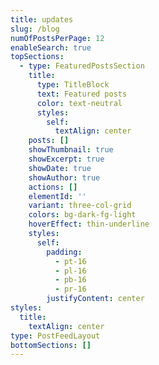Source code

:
 ```yaml
---
title: updates
slug: /blog
numOfPostsPerPage: 12
enableSearch: true
topSections:
  - type: FeaturedPostsSection
    title:
      type: TitleBlock
      text: Featured posts
      color: text-neutral
      styles:
        self:
          textAlign: center
    posts: []
    showThumbnail: true
    showExcerpt: true
    showDate: true
    showAuthor: true
    actions: []
    elementId: ''
    variant: three-col-grid
    colors: bg-dark-fg-light
    hoverEffect: thin-underline
    styles:
      self:
        padding:
          - pt-16
          - pl-16
          - pb-16
          - pr-16
        justifyContent: center
styles:
  title:
    textAlign: center
type: PostFeedLayout
bottomSections: []
---
```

##########

Task prompt:
Leaving every picture aside, repeat the listing exactly.

Result below:
Source code

:
 ```yaml
---
title: updates
slug: /blog
numOfPostsPerPage: 12
enableSearch: true
topSections:
  - type: FeaturedPostsSection
    title:
      type: TitleBlock
      text: Featured posts
      color: text-neutral
      styles:
        self:
          textAlign: center
    posts: []
    showThumbnail: true
    showExcerpt: true
    showDate: true
    showAuthor: true
    actions: []
    elementId: ''
    variant: three-col-grid
    colors: bg-dark-fg-light
    hoverEffect: thin-underline
    styles:
      self:
        padding:
          - pt-16
          - pl-16
          - pb-16
          - pr-16
        justifyContent: center
styles:
  title:
    textAlign: center
type: PostFeedLayout
bottomSections: []
---
```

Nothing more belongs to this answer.